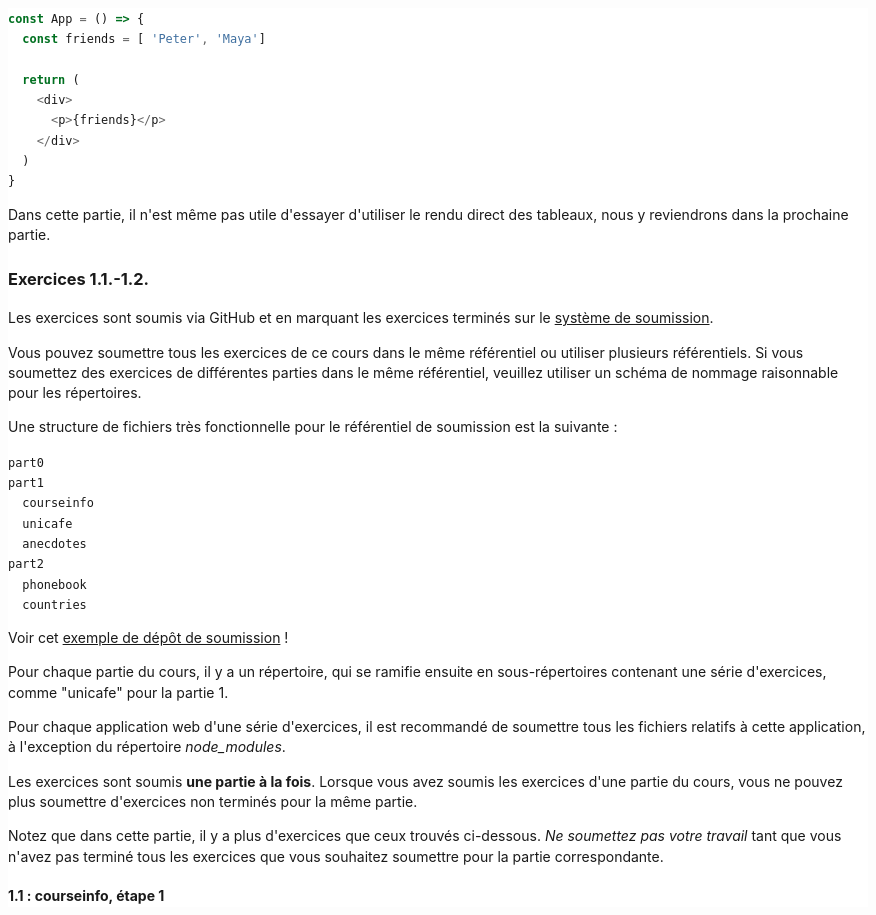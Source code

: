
 ```js
const App = () => {
  const friends = [ 'Peter', 'Maya']

  return (
    <div>
      <p>{friends}</p>
    </div>
  )
}
```

Dans cette partie, il n'est même pas utile d'essayer d'utiliser le rendu direct des tableaux, nous y reviendrons dans la prochaine partie.

</div>

<div class="tasks">
  <h3>Exercices 1.1.-1.2.</h3>

Les exercices sont soumis via GitHub et en marquant les exercices terminés sur le [système de soumission](https://studies.cs.helsinki.fi/stats/courses/fullstackopen).

Vous pouvez soumettre tous les exercices de ce cours dans le même référentiel ou utiliser plusieurs référentiels. Si vous soumettez des exercices de différentes parties dans le même référentiel, veuillez utiliser un schéma de nommage raisonnable pour les répertoires.

Une structure de fichiers très fonctionnelle pour le référentiel de soumission est la suivante :

```
part0
part1
  courseinfo
  unicafe
  anecdotes
part2
  phonebook
  countries
```

Voir cet [exemple de dépôt de soumission](https://github.com/fullstack-hy2020/example-submission-repository) !

Pour chaque partie du cours, il y a un répertoire, qui se ramifie ensuite en sous-répertoires contenant une série d'exercices, comme "unicafe" pour la partie 1.

Pour chaque application web d'une série d'exercices, il est recommandé de soumettre tous les fichiers relatifs à cette application, à l'exception du répertoire <i>node\_modules</i>.

Les exercices sont soumis **une partie à la fois**. Lorsque vous avez soumis les exercices d'une partie du cours, vous ne pouvez plus soumettre d'exercices non terminés pour la même partie.

Notez que dans cette partie, il y a plus d'exercices que ceux trouvés ci-dessous. <i>Ne soumettez pas votre travail</i> tant que vous n'avez pas terminé tous les exercices que vous souhaitez soumettre pour la partie correspondante.
  
 <h4>1.1 : courseinfo, étape 1</h4>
━━━━━━━━━━━━━━━━━━━━
» Exercise details
What you return should be the whole listing, word for word, without its pictures.

» Result of the exercise
Source code

:
 ```js
const App = () => {
  const friends = [ 'Peter', 'Maya']

  return (
    <div>
      <p>{friends}</p>
    </div>
  )
}
```

Dans cette partie, il n'est même pas utile d'essayer d'utiliser le rendu direct des tableaux, nous y reviendrons dans la prochaine partie.

</div>

<div class="tasks">
  <h3>Exercices 1.1.-1.2.</h3>

Les exercices sont soumis via GitHub et en marquant les exercices terminés sur le [système de soumission](https://studies.cs.helsinki.fi/stats/courses/fullstackopen).

Vous pouvez soumettre tous les exercices de ce cours dans le même référentiel ou utiliser plusieurs référentiels. Si vous soumettez des exercices de différentes parties dans le même référentiel, veuillez utiliser un schéma de nommage raisonnable pour les répertoires.

Une structure de fichiers très fonctionnelle pour le référentiel de soumission est la suivante :

```
part0
part1
  courseinfo
  unicafe
  anecdotes
part2
  phonebook
  countries
```

Voir cet [exemple de dépôt de soumission](https://github.com/fullstack-hy2020/example-submission-repository) !

Pour chaque partie du cours, il y a un répertoire, qui se ramifie ensuite en sous-répertoires contenant une série d'exercices, comme "unicafe" pour la partie 1.

Pour chaque application web d'une série d'exercices, il est recommandé de soumettre tous les fichiers relatifs à cette application, à l'exception du répertoire <i>node\_modules</i>.

Les exercices sont soumis **une partie à la fois**. Lorsque vous avez soumis les exercices d'une partie du cours, vous ne pouvez plus soumettre d'exercices non terminés pour la même partie.

Notez que dans cette partie, il y a plus d'exercices que ceux trouvés ci-dessous. <i>Ne soumettez pas votre travail</i> tant que vous n'avez pas terminé tous les exercices que vous souhaitez soumettre pour la partie correspondante.
  
 <h4>1.1 : courseinfo, étape 1</h4>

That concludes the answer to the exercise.